### WORK INSTRUCTION
Tally the lines in the data that follows that include the word "records", and report nothing but the total.
[[ SUPPLIED MATERIAL, beginning ]]
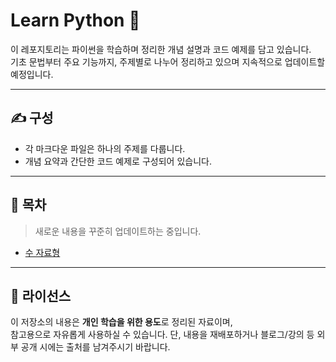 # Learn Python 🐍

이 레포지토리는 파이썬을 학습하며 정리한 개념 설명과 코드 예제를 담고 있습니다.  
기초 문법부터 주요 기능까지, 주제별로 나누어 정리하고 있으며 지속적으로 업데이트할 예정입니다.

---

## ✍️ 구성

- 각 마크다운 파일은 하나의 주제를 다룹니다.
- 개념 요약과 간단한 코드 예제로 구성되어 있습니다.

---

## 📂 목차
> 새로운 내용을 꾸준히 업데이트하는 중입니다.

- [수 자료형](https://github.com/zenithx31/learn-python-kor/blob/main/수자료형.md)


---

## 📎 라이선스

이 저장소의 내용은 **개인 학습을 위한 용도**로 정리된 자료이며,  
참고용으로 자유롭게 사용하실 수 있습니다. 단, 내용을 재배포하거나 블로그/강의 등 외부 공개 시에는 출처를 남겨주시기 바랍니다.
[[ SUPPLIED MATERIAL, end ]]
[[ SUPPLIED MATERIAL, beginning ]]
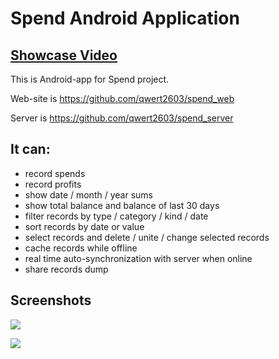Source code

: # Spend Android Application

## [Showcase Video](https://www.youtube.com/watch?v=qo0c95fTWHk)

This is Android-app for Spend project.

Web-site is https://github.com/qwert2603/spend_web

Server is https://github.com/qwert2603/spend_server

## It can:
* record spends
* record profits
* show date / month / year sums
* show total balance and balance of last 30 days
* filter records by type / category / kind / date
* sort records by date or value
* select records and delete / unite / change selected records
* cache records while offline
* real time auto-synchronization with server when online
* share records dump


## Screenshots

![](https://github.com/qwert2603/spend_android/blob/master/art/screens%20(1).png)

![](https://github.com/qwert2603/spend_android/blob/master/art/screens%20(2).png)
[[ SUPPLIED MATERIAL, end ]]
### TASK RESULT
5